TASK DIRECTIONS>
The entries below are to be transcribed in full, without their images.

SOURCE INFORMATION>
══════

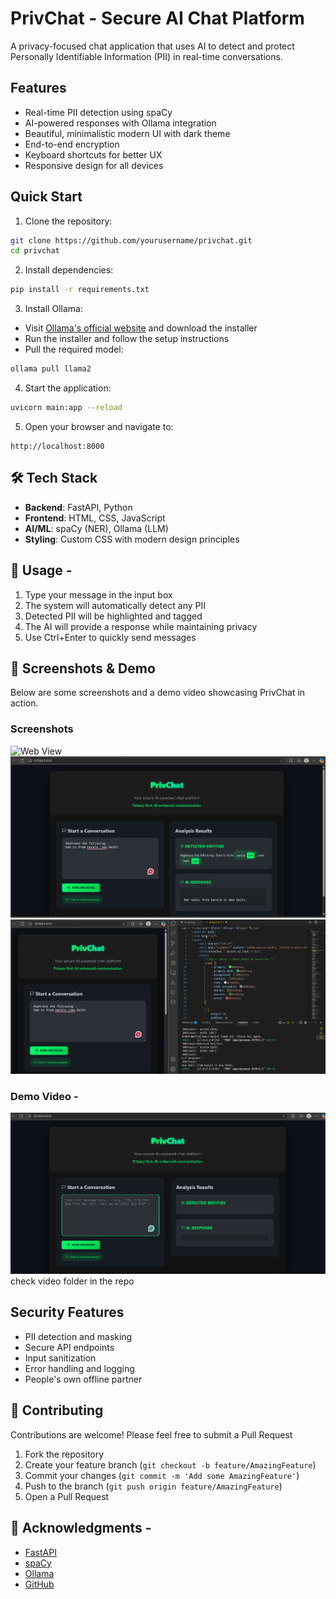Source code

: # PrivChat - Secure AI Chat Platform

A privacy-focused chat application that uses AI to detect and protect Personally Identifiable Information (PII) in real-time conversations.

## Features

- Real-time PII detection using spaCy
- AI-powered responses with Ollama integration
- Beautiful, minimalistic modern UI with dark theme
- End-to-end encryption
- Keyboard shortcuts for better UX
- Responsive design for all devices

## Quick Start

1. Clone the repository:
```bash
git clone https://github.com/yourusername/privchat.git
cd privchat
```

2. Install dependencies:
```bash
pip install -r requirements.txt
```

3. Install Ollama:
- Visit [Ollama's official website](https://ollama.ai) and download the installer
- Run the installer and follow the setup instructions
- Pull the required model:
```bash
ollama pull llama2
```

4. Start the application:
```bash
uvicorn main:app --reload
```

5. Open your browser and navigate to:
```
http://localhost:8000
```

## 🛠️ Tech Stack

- **Backend**: FastAPI, Python
- **Frontend**: HTML, CSS, JavaScript
- **AI/ML**: spaCy (NER), Ollama (LLM)
- **Styling**: Custom CSS with modern design principles

## 📝 Usage - 

1. Type your message in the input box
2. The system will automatically detect any PII
3. Detected PII will be highlighted and tagged
4. The AI will provide a response while maintaining privacy
5. Use Ctrl+Enter to quickly send messages

## 📸 Screenshots & Demo

Below are some screenshots and a demo video showcasing PrivChat in action.

### Screenshots

![Web View](Screenshots%20%26%2video/PrivChat1.png)
![Prompt & output](Screenshots%20%26%20video/PrivChat2.png)
![Console & visual display of Detected Name Enities & LLM's Reponse](Screenshots%20%26%20video/PrivChat3.png)

### Demo Video - 

[![Watch the Demo](Screenshots%20%26%20video/PrivChat1.png)](https://drive.google.com/file/d/1IuUaMSQkMwdwI4Ao1mqUwkkuvfBwf6mb/view?usp=sharing)
check video folder in the repo
<!-- 

-->

## Security Features

- PII detection and masking
- Secure API endpoints
- Input sanitization
- Error handling and logging
- People's own offline partner

## 🤝 Contributing

Contributions are welcome! Please feel free to submit a Pull Request

1. Fork the repository
2. Create your feature branch (`git checkout -b feature/AmazingFeature`)
3. Commit your changes (`git commit -m 'Add some AmazingFeature'`)
4. Push to the branch (`git push origin feature/AmazingFeature`)
5. Open a Pull Request


## 🙏 Acknowledgments - 

- [FastAPI](https://fastapi.tiangolo.com/)
- [spaCy](https://spacy.io/)
- [Ollama](https://ollama.ai/)
- [GitHub](https://github.com/)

══════

FINAL ANSWER>
Source code

: # PrivChat - Secure AI Chat Platform

A privacy-focused chat application that uses AI to detect and protect Personally Identifiable Information (PII) in real-time conversations.

## Features

- Real-time PII detection using spaCy
- AI-powered responses with Ollama integration
- Beautiful, minimalistic modern UI with dark theme
- End-to-end encryption
- Keyboard shortcuts for better UX
- Responsive design for all devices

## Quick Start

1. Clone the repository:
```bash
git clone https://github.com/yourusername/privchat.git
cd privchat
```

2. Install dependencies:
```bash
pip install -r requirements.txt
```

3. Install Ollama:
- Visit [Ollama's official website](https://ollama.ai) and download the installer
- Run the installer and follow the setup instructions
- Pull the required model:
```bash
ollama pull llama2
```

4. Start the application:
```bash
uvicorn main:app --reload
```

5. Open your browser and navigate to:
```
http://localhost:8000
```

## 🛠️ Tech Stack

- **Backend**: FastAPI, Python
- **Frontend**: HTML, CSS, JavaScript
- **AI/ML**: spaCy (NER), Ollama (LLM)
- **Styling**: Custom CSS with modern design principles

## 📝 Usage - 

1. Type your message in the input box
2. The system will automatically detect any PII
3. Detected PII will be highlighted and tagged
4. The AI will provide a response while maintaining privacy
5. Use Ctrl+Enter to quickly send messages

## 📸 Screenshots & Demo

Below are some screenshots and a demo video showcasing PrivChat in action.

### Screenshots

![Web View](Screenshots%20%26%2video/PrivChat1.png)
![Prompt & output](Screenshots%20%26%20video/PrivChat2.png)
![Console & visual display of Detected Name Enities & LLM's Reponse](Screenshots%20%26%20video/PrivChat3.png)

### Demo Video - 

[![Watch the Demo](Screenshots%20%26%20video/PrivChat1.png)](https://drive.google.com/file/d/1IuUaMSQkMwdwI4Ao1mqUwkkuvfBwf6mb/view?usp=sharing)
check video folder in the repo
<!-- 

-->

## Security Features

- PII detection and masking
- Secure API endpoints
- Input sanitization
- Error handling and logging
- People's own offline partner

## 🤝 Contributing

Contributions are welcome! Please feel free to submit a Pull Request

1. Fork the repository
2. Create your feature branch (`git checkout -b feature/AmazingFeature`)
3. Commit your changes (`git commit -m 'Add some AmazingFeature'`)
4. Push to the branch (`git push origin feature/AmazingFeature`)
5. Open a Pull Request


## 🙏 Acknowledgments - 

- [FastAPI](https://fastapi.tiangolo.com/)
- [spaCy](https://spacy.io/)
- [Ollama](https://ollama.ai/)
- [GitHub](https://github.com/)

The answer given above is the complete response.